A series of crises have shaken up long-held beliefs held by European elites. The Covid-19 pandemic and the war in Ukraine have dramatically highlighted the vulnerability of global supply chains and the limits of unbridled free trade. At the same time, the unfolding ecological catastrophe demands urgent action from governments.
After decades of neoliberal dogma, in Europe, these developments have put industrial policy front and center again. The International Monetary Fund (IMF) has termed it as “the return of the policy that shall not be named.” The green and digital transitions are seen as key pillars of this policy.

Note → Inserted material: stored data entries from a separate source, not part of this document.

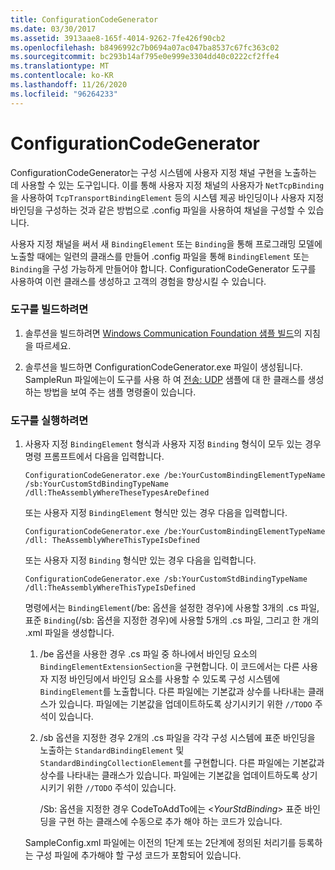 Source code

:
 ```yaml
---
title: ConfigurationCodeGenerator
ms.date: 03/30/2017
ms.assetid: 3913aae8-165f-4014-9262-7fe426f90cb2
ms.openlocfilehash: b8496992c7b0694a07ac047ba8537c67fc363c02
ms.sourcegitcommit: bc293b14af795e0e999e3304dd40c0222cf2ffe4
ms.translationtype: MT
ms.contentlocale: ko-KR
ms.lasthandoff: 11/26/2020
ms.locfileid: "96264233"
---
```

# <a name="configurationcodegenerator"></a>ConfigurationCodeGenerator

ConfigurationCodeGenerator는 구성 시스템에 사용자 지정 채널 구현을 노출하는 데 사용할 수 있는 도구입니다. 이를 통해 사용자 지정 채널의 사용자가 `NetTcpBinding`을 사용하여 `TcpTransportBindingElement` 등의 시스템 제공 바인딩이나 사용자 지정 바인딩을 구성하는 것과 같은 방법으로 .config 파일을 사용하여 채널을 구성할 수 있습니다.  
  
 사용자 지정 채널을 써서 새 `BindingElement` 또는 `Binding`을 통해 프로그래밍 모델에 노출할 때에는 일련의 클래스를 만들어 .config 파일을 통해 `BindingElement` 또는 `Binding`을 구성 가능하게 만들어야 합니다. ConfigurationCodeGenerator 도구를 사용하여 이런 클래스를 생성하고 고객의 경험을 향상시킬 수 있습니다.  
  
### <a name="to-build-the-tool"></a>도구를 빌드하려면  
  
1. 솔루션을 빌드하려면 [Windows Communication Foundation 샘플 빌드](building-the-samples.md)의 지침을 따르세요.  
  
2. 솔루션을 빌드하면 ConfigurationCodeGenerator.exe 파일이 생성됩니다. SampleRun 파일에는이 도구를 사용 하 여 [전송: UDP](transport-udp.md) 샘플에 대 한 클래스를 생성 하는 방법을 보여 주는 샘플 명령줄이 있습니다.  
  
### <a name="to-run-the-tool"></a>도구를 실행하려면  
  
1. 사용자 지정 `BindingElement` 형식과 사용자 지정 `Binding` 형식이 모두 있는 경우 명령 프롬프트에서 다음을 입력합니다.  
  
    ```console  
    ConfigurationCodeGenerator.exe /be:YourCustomBindingElementTypeName /sb:YourCustomStdBindingTypeName /dll:TheAssemblyWhereTheseTypesAreDefined  
    ```  
  
     또는 사용자 지정 `BindingElement` 형식만 있는 경우 다음을 입력합니다.  
  
    ```console  
    ConfigurationCodeGenerator.exe /be:YourCustomBindingElementTypeName /dll: TheAssemblyWhereThisTypeIsDefined  
    ```  
  
     또는 사용자 지정 `Binding` 형식만 있는 경우 다음을 입력합니다.  
  
    ```console  
    ConfigurationCodeGenerator.exe /sb:YourCustomStdBindingTypeName /dll:TheAssemblyWhereThisTypeIsDefined  
    ```  
  
     명령에서는 `BindingElement`(/be: 옵션을 설정한 경우)에 사용할 3개의 .cs 파일, 표준 `Binding`(/sb: 옵션을 지정한 경우)에 사용할 5개의 .cs 파일, 그리고 한 개의 .xml 파일을 생성합니다.  
  
    1. /be 옵션을 사용한 경우 .cs 파일 중 하나에서 바인딩 요소의 `BindingElementExtensionSection`을 구현합니다. 이 코드에서는 다른 사용자 지정 바인딩에서 바인딩 요소를 사용할 수 있도록 구성 시스템에 `BindingElement`를 노출합니다. 다른 파일에는 기본값과 상수를 나타내는 클래스가 있습니다. 파일에는 기본값을 업데이트하도록 상기시키기 위한 `//TODO` 주석이 있습니다.  
  
    2. /sb 옵션을 지정한 경우 2개의 .cs 파일을 각각 구성 시스템에 표준 바인딩을 노출하는 `StandardBindingElement` 및 `StandardBindingCollectionElement`를 구현합니다. 다른 파일에는 기본값과 상수를 나타내는 클래스가 있습니다. 파일에는 기본값을 업데이트하도록 상기시키기 위한 `//TODO` 주석이 있습니다.  
  
         /Sb: 옵션을 지정한 경우 CodeToAddTo에는 \<*YourStdBinding*> 표준 바인딩을 구현 하는 클래스에 수동으로 추가 해야 하는 코드가 있습니다.  
  
     SampleConfig.xml 파일에는 이전의 1단계 또는 2단계에 정의된 처리기를 등록하는 구성 파일에 추가해야 할 구성 코드가 포함되어 있습니다.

While the weakening of neoliberal beliefs is a positive development, these policies still fail to establish the necessary conditions for substantial change. This is particularly evident as corporate lobbyists skillfully exploit the renewed emphasis on industrial competitiveness to push for deregulation, corporate-friendly rules, and financial handouts. As the American academic Vivek Chibber writes, “Businesses understand industrial policy as the socialization of risk, while leaving the private appropriation of profit intact.”
Or as Angela Wigger, professor at Radboud University, states, the “EU industrial policy is yet another instance of offensive capitalist restructuring, primarily to the benefit of financial and productive capital, without any notion of profit sharing for labor or the creation of common goods accessible to society at large.”
Furthermore, the lobby battles waged over the Artificial Intelligence Act are a prime example of how the obsession with competitiveness is undermining alternative visions to Big Tech’s power, instead benefiting corporate giants.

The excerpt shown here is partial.